Facevo collezione di francobolli. Mia mamma era ragioniera in un
calzaturificio e mi metteva da parte le buste della corrispondenza che
riceveva. Così iniziai a mettere da parte i francobolli del periodo. Evidentemente
era un passatempo di moda all’epoca per cui era facile trovare altri ragazzi
collezionisti disposti allo scambio dei doppioni. Così la collezione cresceva.
Tramite conoscenze ero entrato in contatto epistolare con un signore italiano,
Renato, che aveva fatto la campagna di Russia e si era sposato in Bulgaria non
tornando più in Italia. Renato mi mandava di sua sponte e con piacere
francobolli dell’Unione Sovietica, per la qual cosa rischiava anche parecchio
essendo vietato oltre cortina quel tipo di attività. Grazie a lui ora mi
ritrovo un bell’album pieno di splendidi francobolli dell’URSS che hanno anche
un discreto valore.
A Montegranaro se parlavi di filatelia non potevi prescindere da Teo
l’americano, il marito di Emilia Senzacqua. Francamente non ricordo come finii
a casa di Teo, fatto sta che ci finii. E quella fu una delle esperienze
fondamentali della mia vita. Matteo, Teo per gli amici, era un omone col pizzo
canuto, polacco trapiantato negli USA, che s’era trovato appunto in America giusto
giusto per fare la Seconda Guerra Mondiale. Era imbarcato nel Pacifico come
cuoco quando il suo incrociatore era stato centrato e affondato da un siluro
giapponese. Il suo racconto proponeva il siluro che attraversava tutta la
cucina della nave portando con se la sua tibia e il suo perone, lasciandolo con
un brandello di carne al posto della parte inferiore della gamba destra. La
chirurgia americana dell’epoca era evidentemente molto più avanti di quella
italiana anche contemporanea in quanto gli ricostruirono la gamba intorno ad un
tubo di metallo. Certo non correva i cento metri ma claudicante camminava per
casa.
Era un uomo burbero come pochi, gigantesco, con quell’accento misto
tra anglosassone e slavo e la voce cavernosa. Diciamo che la prima impressione
fu terrificante. Poi lo conobbi e lo amai, molto, come si può amare un nonno.
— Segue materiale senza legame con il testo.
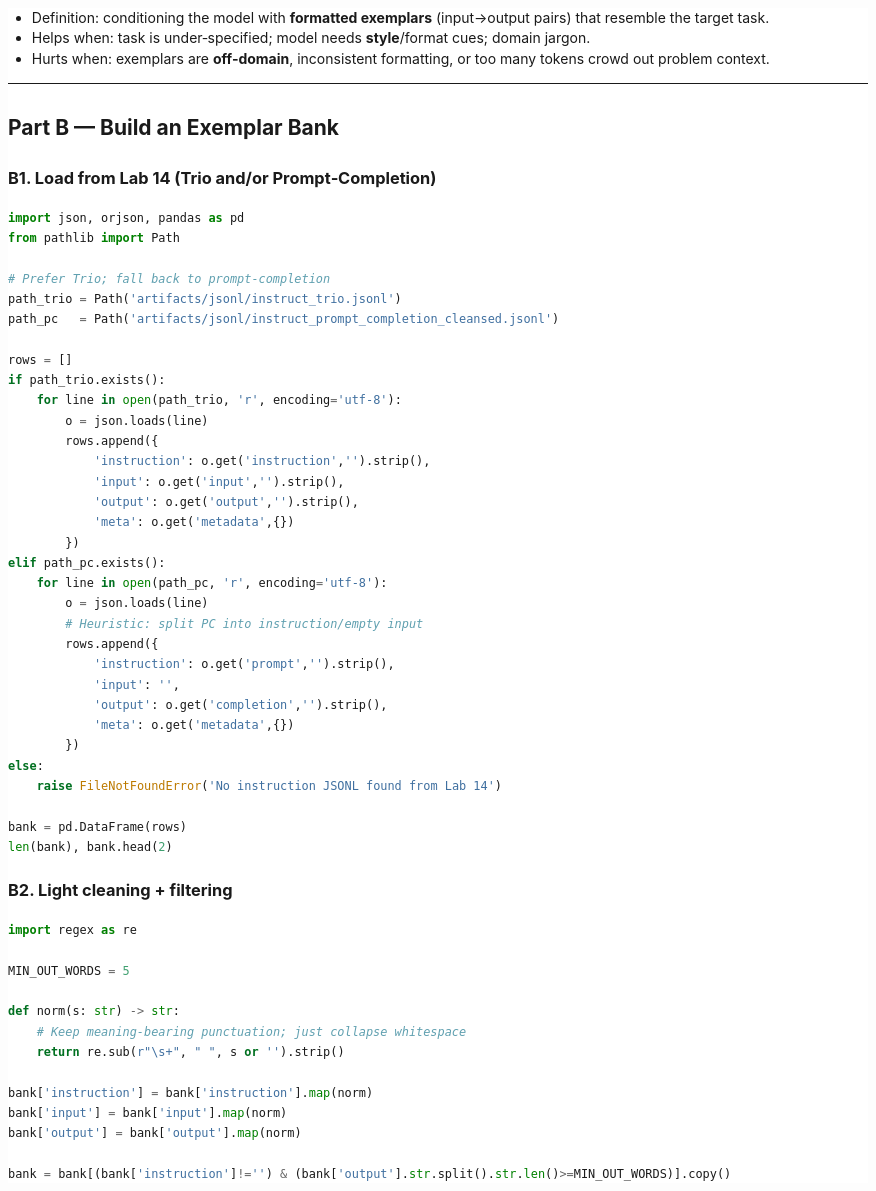 - Definition: conditioning the model with **formatted exemplars** (input→output pairs) that resemble the target task.  
- Helps when: task is under‑specified; model needs **style**/format cues; domain jargon.  
- Hurts when: exemplars are **off‑domain**, inconsistent formatting, or too many tokens crowd out problem context.

---

## Part B — Build an Exemplar Bank

### B1. Load from Lab 14 (Trio and/or Prompt‑Completion)

```python
import json, orjson, pandas as pd
from pathlib import Path

# Prefer Trio; fall back to prompt-completion
path_trio = Path('artifacts/jsonl/instruct_trio.jsonl')
path_pc   = Path('artifacts/jsonl/instruct_prompt_completion_cleansed.jsonl')

rows = []
if path_trio.exists():
    for line in open(path_trio, 'r', encoding='utf-8'):
        o = json.loads(line)
        rows.append({
            'instruction': o.get('instruction','').strip(),
            'input': o.get('input','').strip(),
            'output': o.get('output','').strip(),
            'meta': o.get('metadata',{})
        })
elif path_pc.exists():
    for line in open(path_pc, 'r', encoding='utf-8'):
        o = json.loads(line)
        # Heuristic: split PC into instruction/empty input
        rows.append({
            'instruction': o.get('prompt','').strip(),
            'input': '',
            'output': o.get('completion','').strip(),
            'meta': o.get('metadata',{})
        })
else:
    raise FileNotFoundError('No instruction JSONL found from Lab 14')

bank = pd.DataFrame(rows)
len(bank), bank.head(2)
```

### B2. Light cleaning + filtering

```python
import regex as re

MIN_OUT_WORDS = 5

def norm(s: str) -> str:
    # Keep meaning-bearing punctuation; just collapse whitespace
    return re.sub(r"\s+", " ", s or '').strip()

bank['instruction'] = bank['instruction'].map(norm)
bank['input'] = bank['input'].map(norm)
bank['output'] = bank['output'].map(norm)

bank = bank[(bank['instruction']!='') & (bank['output'].str.split().str.len()>=MIN_OUT_WORDS)].copy()
```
Teo cucinava da dio, cose strane che io non avevo mai neanche sentito nominare.
A quell’epoca, parlo della fine degli anni ’70, sfido chiunque ad aver saputo
cos’era il ketchup. A casa sua mangiai bacon and eggs e mamma rabbrividì solo a
sentire che cos’era, bistecche alla Bismarck, innumerevoli insalate con salse
che andavano dalla maionese al tabasco. Diciamo che, se oggi amo tanto stare ai
fornelli, lo devo probabilmente a lui.
Collezionava francobolli e monete. Aveva una stanza, di fronte alla
cucina, tappezzata di scaffali dove teneva le bustine dei francobolli. Infatti
non usava gli album ma li teneva sciolti in piccole buste di carta oleata. E me
ne ha regalati parecchi, che aveva doppi, ma per me erano davvero un tesoro:
francobolli del Regno d’Italia, della Germania pre-nazista con sovrastampato il
valore centuplicato durante la depressione, dei vari paesi europei prima della
guerra, degli USA e dell’America latina. Un tesoretto, se non da un punto di
vista economico, sicuramente da quello storico. Per non parlare di quello
affettivo.
Con Teo iniziai ad interessarmi di calcio. Fino allora non me ne
fregava niente e quando i miei amici o i compagni di scuola si accapigliavano
per il pallone la cosa mi lasciava del tutto indifferente. Ma era il 1978 e
c’erano i mondiali in Argentina. Premesso che, quando andavo da lui ci rimanevo
tutta la mattinata o tutto il pomeriggio, durante i mondiali, se giocava la
Polonia (e quell’anno giocava, hai voglia se giocava) tutti zitti davanti alla
TV. All’inizio mi annoiavo e non capivo il gioco, così lui pazientemente mi
spiegava le azioni e le regole, tanto che mi appassionai. Ci siamo visti
insieme tutti le partite dei mondiali della Polonia e dell’Italia, lui seduto
sulla sua poltrona di fronte alla finestra che dava sulla piazzetta dell’erbe
ed io appoggiato sul tavolo dal piano di vetro che racchiudeva banconote di
tutto il mondo.
Teo morì negli anni ottanta. La sua casa negli anni 2000. Ora c’è una
piazzetta al suo posto. Carina. Ma manca un pezzo della storia di Montegranaro
e anche un pezzo della mia storia personale. Lì nessuno appenderà a dicembre la
grande slitta di Babbo Natale con tanto di renne tutta luminosa e tanto americana.